▶ Work required
Copy every record word for word. Pictures are not part of the copy.

▶ Given data

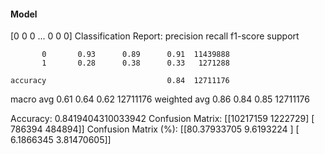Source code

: #### Model
[0 0 0 ... 0 0 0]
Classification Report:
              precision    recall  f1-score   support

           0       0.93      0.89      0.91  11439888
           1       0.28      0.38      0.33   1271288

    accuracy                           0.84  12711176
   macro avg       0.61      0.64      0.62  12711176
weighted avg       0.86      0.84      0.85  12711176

Accuracy: 0.8419404310033942
Confusion Matrix:
[[10217159  1222729]
 [  786394   484894]]
Confusion Matrix (%):
[[80.37933705  9.6193224 ]
 [ 6.1866345   3.81470605]]
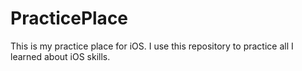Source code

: # PracticePlace
This is my practice place for iOS. I use this repository to practice all I learned about iOS skills.
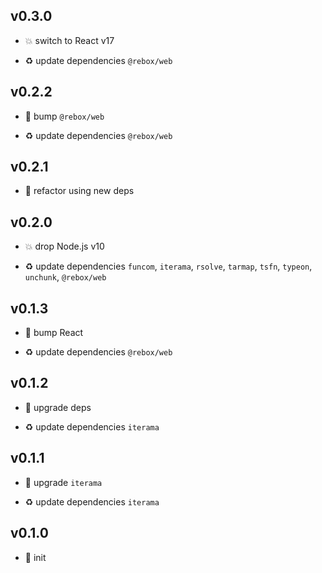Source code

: ## v0.3.0

* 💥 switch to React v17

* ♻️ update dependencies `@rebox/web`

## v0.2.2

* 🐞 bump `@rebox/web`

* ♻️ update dependencies `@rebox/web`

## v0.2.1

* 🐞 refactor using new deps

## v0.2.0

* 💥 drop Node.js v10

* ♻️ update dependencies `funcom`, `iterama`, `rsolve`, `tarmap`, `tsfn`, `typeon`, `unchunk`, `@rebox/web`

## v0.1.3

* 🐞 bump React

* ♻️ update dependencies `@rebox/web`

## v0.1.2

* 🐞 upgrade deps

* ♻️ update dependencies `iterama`

## v0.1.1

* 🐞 upgrade `iterama`

* ♻️ update dependencies `iterama`

## v0.1.0

* 🐣 init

▶ Answer box
Source code

: #### Model
[0 0 0 ... 0 0 0]
Classification Report:
              precision    recall  f1-score   support

           0       0.93      0.89      0.91  11439888
           1       0.28      0.38      0.33   1271288

    accuracy                           0.84  12711176
   macro avg       0.61      0.64      0.62  12711176
weighted avg       0.86      0.84      0.85  12711176

Accuracy: 0.8419404310033942
Confusion Matrix:
[[10217159  1222729]
 [  786394   484894]]
Confusion Matrix (%):
[[80.37933705  9.6193224 ]
 [ 6.1866345   3.81470605]]
Source code

: # PracticePlace
This is my practice place for iOS. I use this repository to practice all I learned about iOS skills.
Source code

: ## v0.3.0

* 💥 switch to React v17

* ♻️ update dependencies `@rebox/web`

## v0.2.2

* 🐞 bump `@rebox/web`

* ♻️ update dependencies `@rebox/web`

## v0.2.1

* 🐞 refactor using new deps

## v0.2.0

* 💥 drop Node.js v10

* ♻️ update dependencies `funcom`, `iterama`, `rsolve`, `tarmap`, `tsfn`, `typeon`, `unchunk`, `@rebox/web`

## v0.1.3

* 🐞 bump React

* ♻️ update dependencies `@rebox/web`

## v0.1.2

* 🐞 upgrade deps

* ♻️ update dependencies `iterama`

## v0.1.1

* 🐞 upgrade `iterama`

* ♻️ update dependencies `iterama`

## v0.1.0

* 🐣 init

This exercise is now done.